--- Required work ---
Look through the material below and give the number of lines where the string "default" occurs, with nothing added.
● ● ● ● ● ● ●
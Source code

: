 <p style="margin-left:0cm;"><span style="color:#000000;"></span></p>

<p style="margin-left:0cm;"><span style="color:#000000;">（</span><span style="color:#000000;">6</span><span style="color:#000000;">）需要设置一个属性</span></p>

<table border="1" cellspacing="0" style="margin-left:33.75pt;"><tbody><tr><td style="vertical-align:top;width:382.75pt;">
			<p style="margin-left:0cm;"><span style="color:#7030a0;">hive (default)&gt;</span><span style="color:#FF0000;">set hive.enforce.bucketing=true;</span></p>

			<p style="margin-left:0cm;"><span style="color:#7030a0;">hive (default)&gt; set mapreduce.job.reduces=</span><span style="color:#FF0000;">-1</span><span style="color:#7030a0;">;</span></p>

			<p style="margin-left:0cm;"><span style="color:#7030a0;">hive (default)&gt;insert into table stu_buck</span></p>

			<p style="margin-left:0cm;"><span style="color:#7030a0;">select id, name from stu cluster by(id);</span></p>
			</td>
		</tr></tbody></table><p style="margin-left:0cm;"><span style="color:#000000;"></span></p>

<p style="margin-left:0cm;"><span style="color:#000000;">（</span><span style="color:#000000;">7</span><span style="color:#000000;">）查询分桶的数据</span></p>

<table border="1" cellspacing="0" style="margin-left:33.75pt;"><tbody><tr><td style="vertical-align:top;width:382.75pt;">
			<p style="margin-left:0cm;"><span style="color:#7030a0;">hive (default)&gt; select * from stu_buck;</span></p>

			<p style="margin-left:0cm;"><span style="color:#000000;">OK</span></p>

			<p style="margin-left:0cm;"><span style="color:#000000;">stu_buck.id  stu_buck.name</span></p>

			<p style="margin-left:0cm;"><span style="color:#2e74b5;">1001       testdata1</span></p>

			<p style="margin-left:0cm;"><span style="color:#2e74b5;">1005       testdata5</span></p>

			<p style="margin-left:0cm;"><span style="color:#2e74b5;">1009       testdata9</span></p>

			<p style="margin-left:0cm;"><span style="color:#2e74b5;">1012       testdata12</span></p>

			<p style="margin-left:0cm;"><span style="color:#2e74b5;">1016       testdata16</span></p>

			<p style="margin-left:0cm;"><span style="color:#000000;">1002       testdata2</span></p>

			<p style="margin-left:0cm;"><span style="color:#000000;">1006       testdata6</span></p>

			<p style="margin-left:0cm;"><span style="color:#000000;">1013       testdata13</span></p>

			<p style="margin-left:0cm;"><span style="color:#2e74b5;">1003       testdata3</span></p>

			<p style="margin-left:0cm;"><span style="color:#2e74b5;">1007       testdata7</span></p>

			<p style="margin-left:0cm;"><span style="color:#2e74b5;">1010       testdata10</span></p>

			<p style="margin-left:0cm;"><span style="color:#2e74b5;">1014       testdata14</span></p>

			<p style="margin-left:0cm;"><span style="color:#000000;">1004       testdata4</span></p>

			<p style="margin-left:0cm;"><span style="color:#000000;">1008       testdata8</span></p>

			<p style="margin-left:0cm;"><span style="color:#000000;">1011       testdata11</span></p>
● ● ● ● ● ● ●
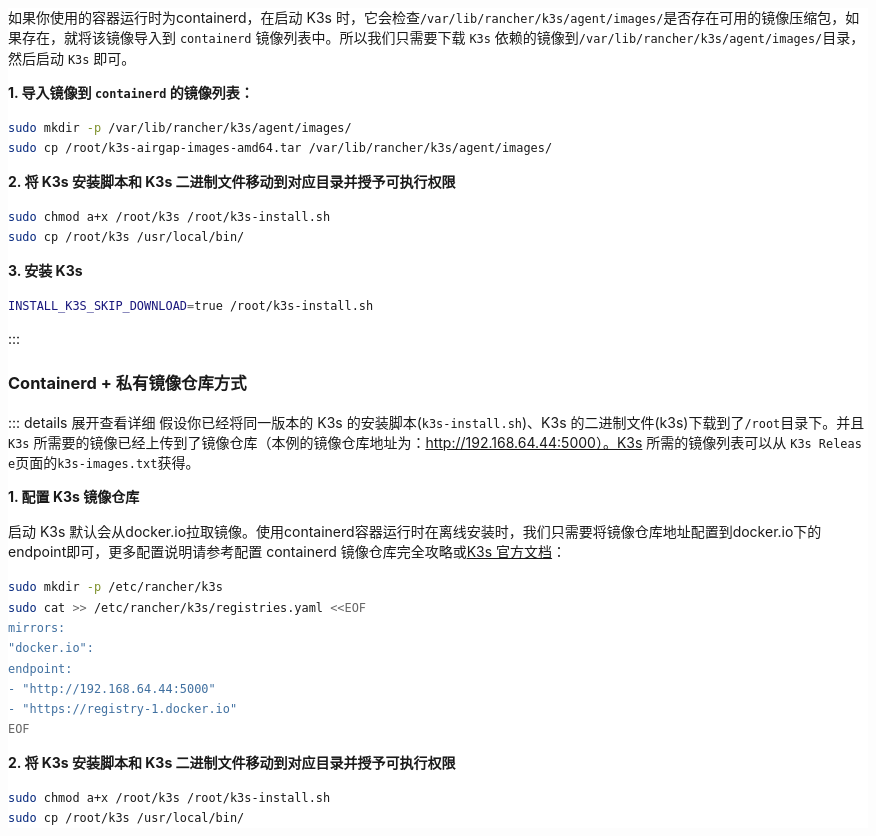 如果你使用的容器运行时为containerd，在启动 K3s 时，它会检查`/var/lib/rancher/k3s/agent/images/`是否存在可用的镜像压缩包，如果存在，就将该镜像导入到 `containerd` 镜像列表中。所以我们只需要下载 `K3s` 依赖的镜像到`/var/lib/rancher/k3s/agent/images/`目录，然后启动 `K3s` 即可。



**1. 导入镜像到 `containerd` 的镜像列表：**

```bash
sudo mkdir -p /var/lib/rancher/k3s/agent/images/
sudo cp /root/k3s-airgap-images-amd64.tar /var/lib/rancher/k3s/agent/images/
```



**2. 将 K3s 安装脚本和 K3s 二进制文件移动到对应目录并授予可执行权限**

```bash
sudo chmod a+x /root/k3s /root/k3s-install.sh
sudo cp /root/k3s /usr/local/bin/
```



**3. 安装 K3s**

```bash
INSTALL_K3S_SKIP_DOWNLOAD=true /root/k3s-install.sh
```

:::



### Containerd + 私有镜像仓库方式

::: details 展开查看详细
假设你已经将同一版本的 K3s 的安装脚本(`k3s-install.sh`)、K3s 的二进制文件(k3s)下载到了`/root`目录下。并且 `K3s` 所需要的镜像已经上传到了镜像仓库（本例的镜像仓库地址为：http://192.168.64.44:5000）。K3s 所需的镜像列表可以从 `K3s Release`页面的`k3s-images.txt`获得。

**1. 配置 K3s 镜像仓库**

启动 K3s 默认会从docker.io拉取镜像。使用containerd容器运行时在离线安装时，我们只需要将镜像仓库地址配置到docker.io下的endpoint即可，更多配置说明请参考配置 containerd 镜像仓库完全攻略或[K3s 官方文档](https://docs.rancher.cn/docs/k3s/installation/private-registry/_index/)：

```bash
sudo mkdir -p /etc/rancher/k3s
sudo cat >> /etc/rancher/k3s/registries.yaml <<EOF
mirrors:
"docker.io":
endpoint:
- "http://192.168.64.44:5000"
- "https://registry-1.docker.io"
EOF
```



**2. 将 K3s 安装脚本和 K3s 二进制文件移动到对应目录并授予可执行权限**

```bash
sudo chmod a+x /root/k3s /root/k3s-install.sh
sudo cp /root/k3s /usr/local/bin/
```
● ● ● ● ● ● ●
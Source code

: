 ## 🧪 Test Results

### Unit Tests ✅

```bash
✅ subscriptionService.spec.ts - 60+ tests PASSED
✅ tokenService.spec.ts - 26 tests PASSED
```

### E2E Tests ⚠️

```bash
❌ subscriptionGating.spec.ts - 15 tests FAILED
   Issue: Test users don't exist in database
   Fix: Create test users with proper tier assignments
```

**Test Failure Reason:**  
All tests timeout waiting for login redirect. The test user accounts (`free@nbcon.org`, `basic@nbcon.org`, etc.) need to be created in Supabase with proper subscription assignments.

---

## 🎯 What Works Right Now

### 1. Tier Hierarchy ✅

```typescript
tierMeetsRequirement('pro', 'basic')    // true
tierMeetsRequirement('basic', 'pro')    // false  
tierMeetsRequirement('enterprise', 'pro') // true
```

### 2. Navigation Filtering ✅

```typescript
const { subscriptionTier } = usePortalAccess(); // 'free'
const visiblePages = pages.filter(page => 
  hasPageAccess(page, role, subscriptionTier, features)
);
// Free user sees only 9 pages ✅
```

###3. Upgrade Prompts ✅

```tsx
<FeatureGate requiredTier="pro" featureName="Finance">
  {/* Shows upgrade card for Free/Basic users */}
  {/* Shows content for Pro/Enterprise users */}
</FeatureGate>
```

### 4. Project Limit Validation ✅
● ● ● ● ● ● ●
--- Result for this exercise ---
4